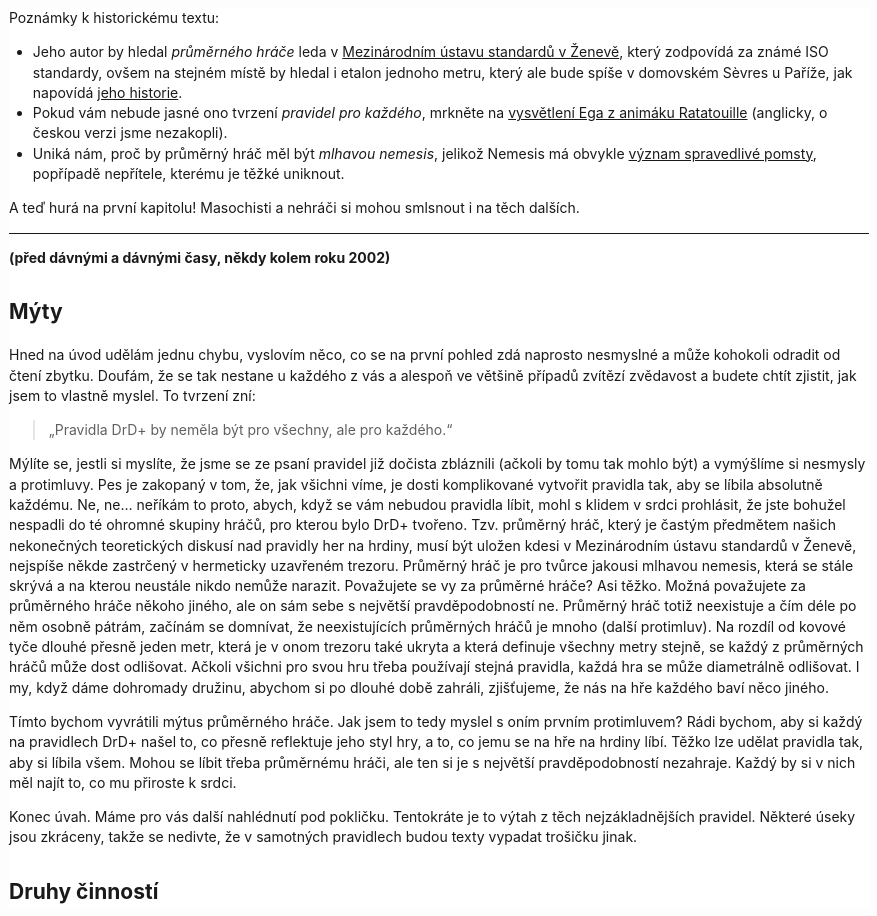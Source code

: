 Poznámky k historickému textu:

- Jeho autor by hledal *průměrného hráče* leda v [Mezinárodním ústavu standardů v Ženevě](https://cs.wikipedia.org/wiki/Mezinárodní_organizace_pro_normalizaci), který zodpovídá za známé ISO standardy, ovšem na stejném místě by hledal i etalon jednoho metru, který ale bude spíše v domovském Sèvres u Paříže, jak napovídá [jeho historie](https://cs.wikipedia.org/wiki/Metr#Historie).
- Pokud vám nebude jasné ono tvrzení *pravidel pro každého*, mrkněte na [vysvětlení Ega z animáku Ratatouille](https://www.youtube.com/watch?v=tNpGFaoYWVA) (anglicky, o českou verzi jsme nezakopli).
- Uniká nám, proč by průměrný hráč měl být *mlhavou nemesis*, jelikož Nemesis má obvykle [význam spravedlivé pomsty](https://www.irozhlas.cz/veda-technologie/historie/rceni-pod-rentgenem-milana-slezaka-nemesis_1802250708_mls), popřípadě nepřítele, kterému je těžké uniknout. 

A teď hurá na první kapitolu! Masochisti a nehráči si mohou smlsnout i na těch dalších.

---

**(před dávnými a dávnými časy, někdy kolem roku 2002)**

## Mýty

Hned na úvod udělám jednu chybu, vyslovím něco, co se na první pohled zdá naprosto nesmyslné a
    může kohokoli odradit od čtení zbytku. Doufám, že se tak nestane u každého z vás a alespoň ve
    většině případů zvítězí zvědavost a budete chtít zjistit, jak jsem to vlastně myslel. To tvrzení
    zní:
> „Pravidla DrD+ by neměla být pro všechny, ale pro každého.“

Mýlíte se, jestli si myslíte, že jsme se ze psaní pravidel již dočista zbláznili (ačkoli by tomu tak mohlo být) a vymýšlíme si nesmysly a protimluvy. Pes je zakopaný v tom, že, jak všichni víme, je dosti komplikované vytvořit pravidla tak, aby se líbila absolutně každému. Ne, ne… neříkám to proto, abych, když se vám nebudou pravidla líbit, mohl s klidem v srdci prohlásit, že jste bohužel nespadli do té ohromné skupiny hráčů, pro kterou bylo DrD+ tvořeno. Tzv. průměrný hráč, který je častým předmětem našich nekonečných teoretických diskusí nad pravidly her na hrdiny, musí být uložen kdesi v Mezinárodním ústavu standardů v Ženevě, nejspíše někde zastrčený v hermeticky uzavřeném trezoru. Průměrný hráč je pro tvůrce jakousi mlhavou nemesis, která se stále skrývá a na kterou neustále nikdo nemůže narazit. Považujete se vy za průměrné hráče? Asi těžko. Možná považujete za průměrného hráče někoho jiného, ale on sám sebe s největší pravděpodobností ne. Průměrný hráč totiž neexistuje a čím déle po něm osobně pátrám, začínám se domnívat, že neexistujících průměrných hráčů je mnoho (další protimluv). Na rozdíl od kovové tyče dlouhé přesně jeden metr, která je v onom trezoru také ukryta a která definuje všechny metry stejně, se každý z průměrných hráčů může dost odlišovat. Ačkoli všichni pro svou hru třeba používají stejná pravidla, každá hra se může diametrálně odlišovat. I my, když dáme dohromady družinu, abychom si po dlouhé době zahráli, zjišťujeme, že nás na hře každého baví něco jiného.

Tímto bychom vyvrátili mýtus průměrného hráče. Jak jsem to tedy myslel s oním prvním protimluvem? Rádi bychom, aby si každý na pravidlech DrD+ našel to, co přesně reflektuje jeho styl hry, a to, co jemu se na hře na hrdiny líbí. Těžko lze udělat pravidla tak, aby si líbila všem. Mohou se líbit třeba průměrnému hráči, ale ten si je s největší pravděpodobností nezahraje. Každý by si v nich měl najít to, co mu přiroste k srdci.

Konec úvah. Máme pro vás další nahlédnutí pod pokličku. Tentokráte je to výtah z těch nejzákladnějších pravidel. Některé úseky jsou zkráceny, takže se nedivte, že v samotných pravidlech budou texty vypadat trošičku jinak.

## Druhy činností
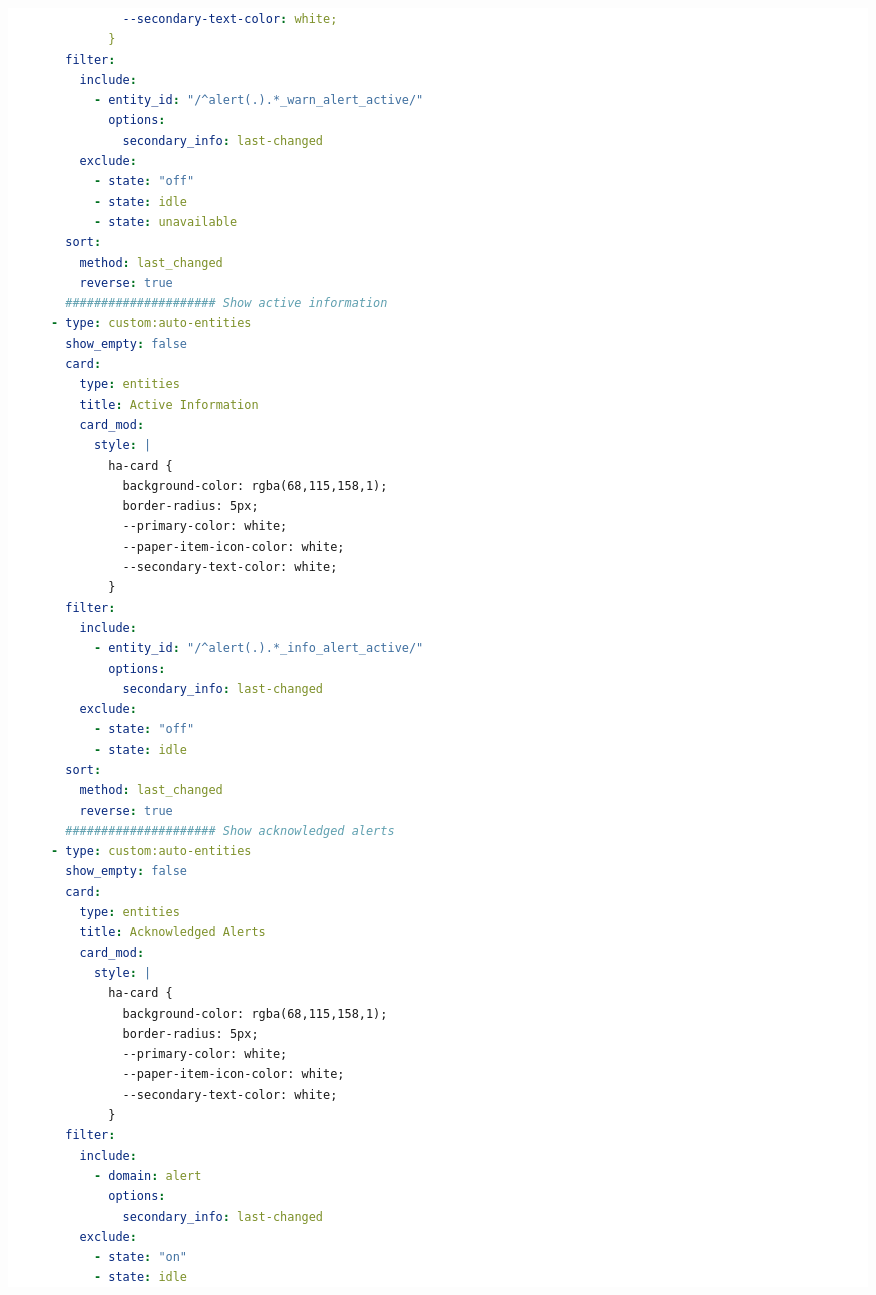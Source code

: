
```yaml
                --secondary-text-color: white;
              }
        filter:
          include:
            - entity_id: "/^alert(.).*_warn_alert_active/"
              options:
                secondary_info: last-changed
          exclude:
            - state: "off"
            - state: idle
            - state: unavailable
        sort:
          method: last_changed
          reverse: true
        ##################### Show active information
      - type: custom:auto-entities
        show_empty: false
        card:
          type: entities
          title: Active Information
          card_mod:
            style: |
              ha-card {
                background-color: rgba(68,115,158,1);
                border-radius: 5px;
                --primary-color: white;
                --paper-item-icon-color: white;
                --secondary-text-color: white;
              }
        filter:
          include:
            - entity_id: "/^alert(.).*_info_alert_active/"
              options:
                secondary_info: last-changed
          exclude:
            - state: "off"
            - state: idle
        sort:
          method: last_changed
          reverse: true
        ##################### Show acknowledged alerts
      - type: custom:auto-entities
        show_empty: false
        card:
          type: entities
          title: Acknowledged Alerts
          card_mod:
            style: |
              ha-card {
                background-color: rgba(68,115,158,1);
                border-radius: 5px;
                --primary-color: white;
                --paper-item-icon-color: white;
                --secondary-text-color: white;
              }
        filter:
          include:
            - domain: alert
              options:
                secondary_info: last-changed
          exclude:
            - state: "on"
            - state: idle
```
---*---
Where a line of the data above includes the string "těch", pull it out.

A teď hurá na první kapitolu! Masochisti a nehráči si mohou smlsnout i na těch dalších.
Konec úvah. Máme pro vás další nahlédnutí pod pokličku. Tentokráte je to výtah z těch nejzákladnějších pravidel. Některé úseky jsou zkráceny, takže se nedivte, že v samotných pravidlech budou texty vypadat trošičku jinak.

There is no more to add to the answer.